What is being asked:
For the word "strength", find each line in the entries where it occurs and copy that line.

--- Material for the task ---

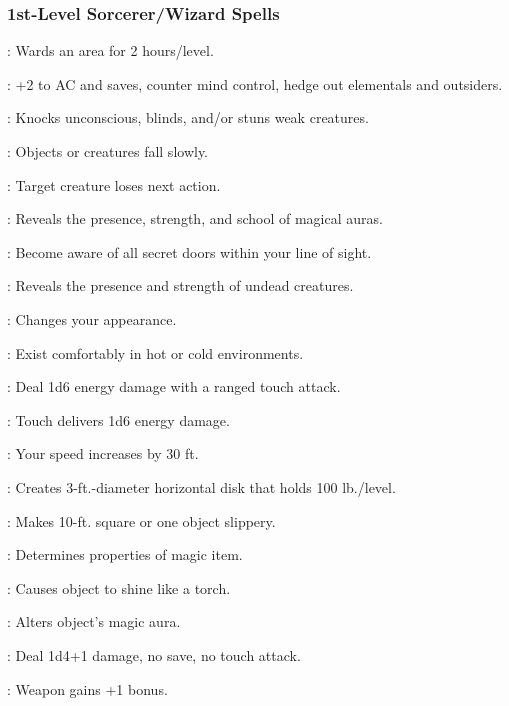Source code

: \subsubsection{1st-Level Sorcerer/Wizard Spells}
\begin{list}{}{\leftmargin=1em}
\item {}: Wards an area for 2 hours/level.
\item {}: +2 to AC and saves, counter mind control, hedge out elementals and outsiders.
\item {}: Knocks unconscious, blinds, and/or stuns weak creatures.
\item {}: Objects or creatures fall slowly.
\item {}: Target creature loses next action.
\item {}: Reveals the presence, strength, and school of magical auras.
\item {}: Become aware of all secret doors within your line of sight.
\item {}: Reveals the presence and strength of undead creatures.
\item {}: Changes your appearance.
\item {}: Exist comfortably in hot or cold environments.
\item {}: Deal 1d6 energy damage with a ranged touch attack.
\item {}: Touch delivers 1d6 energy damage.
\item {}: Your speed increases by 30 ft.
\item {}: Creates 3-ft.-diameter horizontal disk that holds 100 lb./level.
\item {}: Makes 10-ft. square or one object slippery.
\item {}: Determines properties of magic item.
\item {}: Causes object to shine like a torch.
\item {}: Alters object's magic aura.
\item {}: Deal 1d4+1 damage, no save, no touch attack.
\item {}: Weapon gains +1 bonus.

\end{list}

---

Answer to this problem:
\item {}: Reveals the presence, strength, and school of magical auras.
\item {}: Reveals the presence and strength of undead creatures.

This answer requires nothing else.